**PROBLEM REQUIREMENTS**
Leave out the pictures, then return the records word for word.

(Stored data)
===

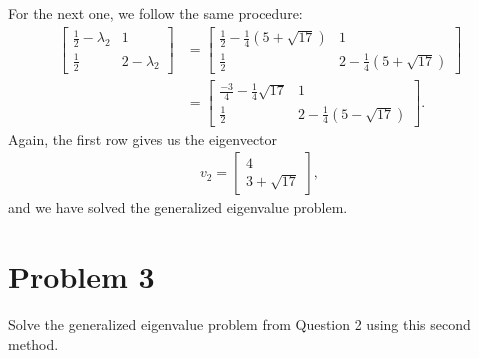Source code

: \documentclass[10pt,a4paper]{article}
\theoremstyle{definition}
\begin{document}
For the next one, we follow the same procedure:
\begin{align*}
\begin{bmatrix}
\frac{1}{2} - \lambda_2 & 1\\
\frac{1}{2} & 2 - \lambda_2
\end{bmatrix} &= \begin{bmatrix} \frac{1}{2} - \frac{1}{4}(5 + \sqrt{17}) & 1\\
\frac{1}{2} & 2 - \frac{1}{4}(5 + \sqrt{17})
\end{bmatrix}\\
&= \begin{bmatrix} \frac{-3}{4} - \frac{1}{4}\sqrt{17} & 1\\
\frac{1}{2} & 2 - \frac{1}{4}(5 - \sqrt{17})
\end{bmatrix}.
\end{align*}
Again, the first row gives us the eigenvector
\begin{align*}
v_2 = \begin{bmatrix}
4\\
3 + \sqrt{17}
\end{bmatrix},
\end{align*}
and we have solved the generalized eigenvalue problem.

\section*{Problem 3}
Solve the generalized eigenvalue problem from Question 2 using this second method.
\end{document}
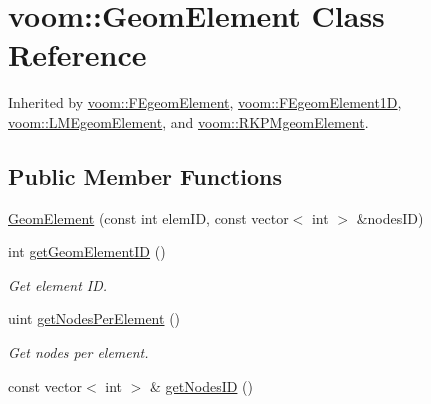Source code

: \hypertarget{classvoom_1_1_geom_element}{
\section{voom::GeomElement Class Reference}
\label{classvoom_1_1_geom_element}
}


Inherited by \hyperlink{classvoom_1_1_f_egeom_element}{voom::FEgeomElement}, \hyperlink{classvoom_1_1_f_egeom_element1_d}{voom::FEgeomElement1D}, \hyperlink{classvoom_1_1_l_m_egeom_element}{voom::LMEgeomElement}, and \hyperlink{classvoom_1_1_r_k_p_mgeom_element}{voom::RKPMgeomElement}.\subsection*{Public Member Functions}
\begin{DoxyCompactItemize}
\item 
\hyperlink{classvoom_1_1_geom_element_a81373f05c7c57bf7f525766d6b6f679b}{GeomElement} (const int elemID, const vector$<$ int $>$ \&nodesID)
\item 
\hypertarget{classvoom_1_1_geom_element_a5de22b304150a751d2e9c8f66c891e50}{
int \hyperlink{classvoom_1_1_geom_element_a5de22b304150a751d2e9c8f66c891e50}{getGeomElementID} ()}
\label{classvoom_1_1_geom_element_a5de22b304150a751d2e9c8f66c891e50}

\begin{DoxyCompactList}\small\item\em Get element ID. \item\end{DoxyCompactList}\item 
\hypertarget{classvoom_1_1_geom_element_a0b4867d116a407e93ad1579d7444c565}{
uint \hyperlink{classvoom_1_1_geom_element_a0b4867d116a407e93ad1579d7444c565}{getNodesPerElement} ()}
\label{classvoom_1_1_geom_element_a0b4867d116a407e93ad1579d7444c565}

\begin{DoxyCompactList}\small\item\em Get nodes per element. \item\end{DoxyCompactList}\item 
\hypertarget{classvoom_1_1_geom_element_a9c4dd5d2410bb397a08561f952bd503f}{
const vector$<$ int $>$ \& \hyperlink{classvoom_1_1_geom_element_a9c4dd5d2410bb397a08561f952bd503f}{getNodesID} ()}
\label{classvoom_1_1_geom_element_a9c4dd5d2410bb397a08561f952bd503f}


\end{DoxyCompactItemize}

===

**RESULT BELOW**
Source code

: \documentclass[10pt,a4paper]{article}
\theoremstyle{definition}
\begin{document}
For the next one, we follow the same procedure:
\begin{align*}
\begin{bmatrix}
\frac{1}{2} - \lambda_2 & 1\\
\frac{1}{2} & 2 - \lambda_2
\end{bmatrix} &= \begin{bmatrix} \frac{1}{2} - \frac{1}{4}(5 + \sqrt{17}) & 1\\
\frac{1}{2} & 2 - \frac{1}{4}(5 + \sqrt{17})
\end{bmatrix}\\
&= \begin{bmatrix} \frac{-3}{4} - \frac{1}{4}\sqrt{17} & 1\\
\frac{1}{2} & 2 - \frac{1}{4}(5 - \sqrt{17})
\end{bmatrix}.
\end{align*}
Again, the first row gives us the eigenvector
\begin{align*}
v_2 = \begin{bmatrix}
4\\
3 + \sqrt{17}
\end{bmatrix},
\end{align*}
and we have solved the generalized eigenvalue problem.

\section*{Problem 3}
Solve the generalized eigenvalue problem from Question 2 using this second method.
\end{document}
Source code

: \hypertarget{classvoom_1_1_geom_element}{
\section{voom::GeomElement Class Reference}
\label{classvoom_1_1_geom_element}
}


Inherited by \hyperlink{classvoom_1_1_f_egeom_element}{voom::FEgeomElement}, \hyperlink{classvoom_1_1_f_egeom_element1_d}{voom::FEgeomElement1D}, \hyperlink{classvoom_1_1_l_m_egeom_element}{voom::LMEgeomElement}, and \hyperlink{classvoom_1_1_r_k_p_mgeom_element}{voom::RKPMgeomElement}.\subsection*{Public Member Functions}
\begin{DoxyCompactItemize}
\item 
\hyperlink{classvoom_1_1_geom_element_a81373f05c7c57bf7f525766d6b6f679b}{GeomElement} (const int elemID, const vector$<$ int $>$ \&nodesID)
\item 
\hypertarget{classvoom_1_1_geom_element_a5de22b304150a751d2e9c8f66c891e50}{
int \hyperlink{classvoom_1_1_geom_element_a5de22b304150a751d2e9c8f66c891e50}{getGeomElementID} ()}
\label{classvoom_1_1_geom_element_a5de22b304150a751d2e9c8f66c891e50}

\begin{DoxyCompactList}\small\item\em Get element ID. \item\end{DoxyCompactList}\item 
\hypertarget{classvoom_1_1_geom_element_a0b4867d116a407e93ad1579d7444c565}{
uint \hyperlink{classvoom_1_1_geom_element_a0b4867d116a407e93ad1579d7444c565}{getNodesPerElement} ()}
\label{classvoom_1_1_geom_element_a0b4867d116a407e93ad1579d7444c565}

\begin{DoxyCompactList}\small\item\em Get nodes per element. \item\end{DoxyCompactList}\item 
\hypertarget{classvoom_1_1_geom_element_a9c4dd5d2410bb397a08561f952bd503f}{
const vector$<$ int $>$ \& \hyperlink{classvoom_1_1_geom_element_a9c4dd5d2410bb397a08561f952bd503f}{getNodesID} ()}
\label{classvoom_1_1_geom_element_a9c4dd5d2410bb397a08561f952bd503f}


\end{DoxyCompactItemize}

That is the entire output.